Similarly, WRFLQTCIEKMS also demonstrates good performance with high affinity (6.663) and the highest motif score (0.768) among the generated peptides, suggesting strong compatibility with the selected binding motif.
I would evaluate these peptides using:
- Computational validation
- In vitro binding assays
- Toxicity and hemolysis testing
Part C: Final Project: L-Protein Mutants
High-level summary: The objective of this assignment is to improve the stability and auto-folding of the lysis protein of a MS2-phage. This mechanism is key to the understanding of how phages can potentially solve antibiotic-resistance.
L-Protein Engineering | Option 1: Mutagenesis
1. Designing these mutants with good computational confidence is hard. It will show you limitations of some of the structure based models. Ultimately, you can pick various combinations of mutations and get lab results and then decide to pick the next round of mutations, but this assay will not be easy to run at scale in this class.
2. Run this notebook to generate for each position in the amino acid sequence, a “score” for what would happen to the protein if you mutated into another amino acid. It can be positive or negative for the protein. We want to identify possible mutations that are “positive” If you run this notebook - you will see a .csv file in the sidebar. You can download it and look at it in the google sheets if that’s easier


3. Use the experimental data here. This dataset contains information about mutants of the L-Protein and their effect on lysis in the lab - L-Protein Mutants
4. First check, does the experimental data correlate with the scores from the notebook in (b)?

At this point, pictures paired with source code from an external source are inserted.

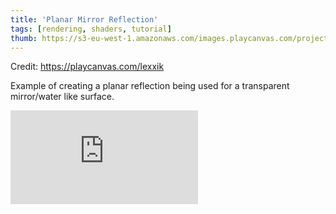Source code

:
 ```yaml
---
title: 'Planar Mirror Reflection'
tags: [rendering, shaders, tutorial]
thumb: https://s3-eu-west-1.amazonaws.com/images.playcanvas.com/projects/12/717166/FEA6FF-image-75.jpg
---
```

Credit: https://playcanvas.com/lexxik

Example of creating a planar reflection being used for a transparent mirror/water like surface.
<div className="iframe-container">
    <iframe loading="lazy" src="https://playcanv.as/p/bQE35vbj/" title="Planar Mirror Reflection" webkitallowfullscreen="true" mozallowfullscreen="true" allow="autoplay" allowfullscreen="true" allowvr="" scrolling="no" frameborder="0" />
</div>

This should give you a clue on how well these language embeddings capture information about this protein sequence
When I compared the experimental data with the theoretical scores obtained from the Colab notebook, I observed that there is not a perfect correlation but there is a partial one, which means that I cannot find the same specific mutation in the experimental data; however, I found that in some positions, the change for other amino acids might be favorable to increase the Lysis protein activity indicating that the language embeddings capture some relevant structural and functional information about this protein.

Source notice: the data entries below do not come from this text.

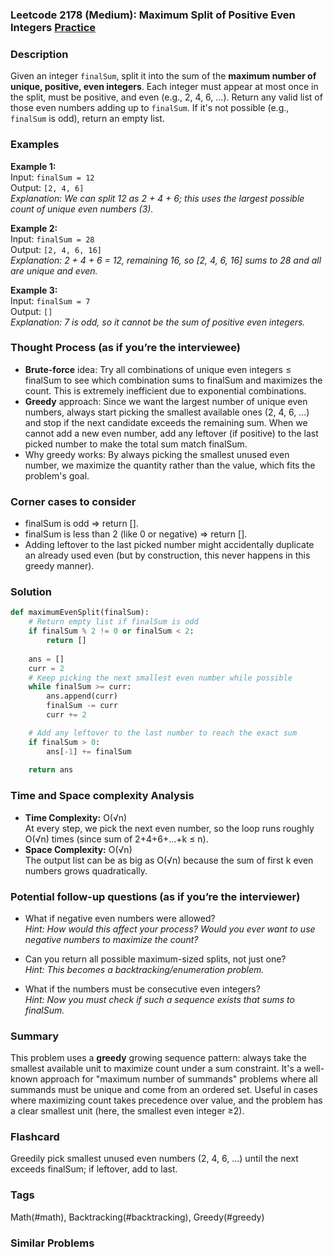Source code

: ### Leetcode 2178 (Medium): Maximum Split of Positive Even Integers [Practice](https://leetcode.com/problems/maximum-split-of-positive-even-integers)

### Description  
Given an integer `finalSum`, split it into the sum of the **maximum number of unique, positive, even integers**. Each integer must appear at most once in the split, must be positive, and even (e.g., 2, 4, 6, ...). Return any valid list of those even numbers adding up to `finalSum`. If it's not possible (e.g., `finalSum` is odd), return an empty list.

### Examples  

**Example 1:**  
Input: `finalSum = 12`  
Output: `[2, 4, 6]`  
*Explanation: We can split 12 as 2 + 4 + 6; this uses the largest possible count of unique even numbers (3).*

**Example 2:**  
Input: `finalSum = 28`  
Output: `[2, 4, 6, 16]`  
*Explanation: 2 + 4 + 6 = 12, remaining 16, so [2, 4, 6, 16] sums to 28 and all are unique and even.*

**Example 3:**  
Input: `finalSum = 7`  
Output: `[]`  
*Explanation: 7 is odd, so it cannot be the sum of positive even integers.*

### Thought Process (as if you’re the interviewee)  
- **Brute-force** idea: Try all combinations of unique even integers ≤ finalSum to see which combination sums to finalSum and maximizes the count. This is extremely inefficient due to exponential combinations.
- **Greedy** approach: Since we want the largest number of unique even numbers, always start picking the smallest available ones (2, 4, 6, ...) and stop if the next candidate exceeds the remaining sum. When we cannot add a new even number, add any leftover (if positive) to the last picked number to make the total sum match finalSum.
- Why greedy works: By always picking the smallest unused even number, we maximize the quantity rather than the value, which fits the problem's goal.

### Corner cases to consider  
- finalSum is odd ⇒ return [].
- finalSum is less than 2 (like 0 or negative) ⇒ return [].
- Adding leftover to the last picked number might accidentally duplicate an already used even (but by construction, this never happens in this greedy manner).

### Solution

```python
def maximumEvenSplit(finalSum):
    # Return empty list if finalSum is odd
    if finalSum % 2 != 0 or finalSum < 2:
        return []
    
    ans = []
    curr = 2
    # Keep picking the next smallest even number while possible
    while finalSum >= curr:
        ans.append(curr)
        finalSum -= curr
        curr += 2

    # Add any leftover to the last number to reach the exact sum
    if finalSum > 0:
        ans[-1] += finalSum
    
    return ans
```

### Time and Space complexity Analysis  

- **Time Complexity:** O(√n)  
  At every step, we pick the next even number, so the loop runs roughly O(√n) times (since sum of 2+4+6+...+k ≤ n).
- **Space Complexity:** O(√n)  
  The output list can be as big as O(√n) because the sum of first k even numbers grows quadratically.

### Potential follow-up questions (as if you’re the interviewer)  

- What if negative even numbers were allowed?  
  *Hint: How would this affect your process? Would you ever want to use negative numbers to maximize the count?*

- Can you return all possible maximum-sized splits, not just one?  
  *Hint: This becomes a backtracking/enumeration problem.*

- What if the numbers must be consecutive even integers?  
  *Hint: Now you must check if such a sequence exists that sums to finalSum.*

### Summary
This problem uses a **greedy** growing sequence pattern: always take the smallest available unit to maximize count under a sum constraint. It's a well-known approach for "maximum number of summands" problems where all summands must be unique and come from an ordered set. Useful in cases where maximizing count takes precedence over value, and the problem has a clear smallest unit (here, the smallest even integer ≥2).


### Flashcard
Greedily pick smallest unused even numbers (2, 4, 6, …) until the next exceeds finalSum; if leftover, add to last.

### Tags
Math(#math), Backtracking(#backtracking), Greedy(#greedy)

### Similar Problems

5. Using information about the effect of protein mutations at these sites - both the scores and the experimental data in the drive, come up with 5 mutations for each student along with how you came up with them and why you believe they would work. 2 of the variants you submit must have mutations in the transmembrane region (refer to notes above on what amino acid positions these are) and 2 of them must be in the soluble region . Remember that you can also use the pBLAST to see which residues are conserved and not mutate them if you want to.
One easy way to generate sequence mutations could be to look for residue positions and mutations that have a positive mutational effect either in the experimental or have a positive score from step 1. And pick a combination of those mutations.
I decided to choose these mutations because they have lysis protein activity of 1 in experimental data and in the Colab notebook; their score is positive, which means that the mutations are favorable.
Transmembrane mutations (A45L and A45V): could influence the protein’s ability to insert into and form pores in the membrane.
Soluble DnaJ domain mutations (D26R, K23R, and E25R): enhance the protein’s stability or interactions without disrupting its overall structure.
These mutations were selected based on a combination of experimental evidence, computational predictions, and consideration of their location within functional regions of the protein.
6. You can utilize Af2_Multimer to generate a Multimeric Assembly; you can do this by making your query sequence as. We want to do this because - A running hypothesis for how this protein functions is that it assembles to make a perforation in the bacterial membrane.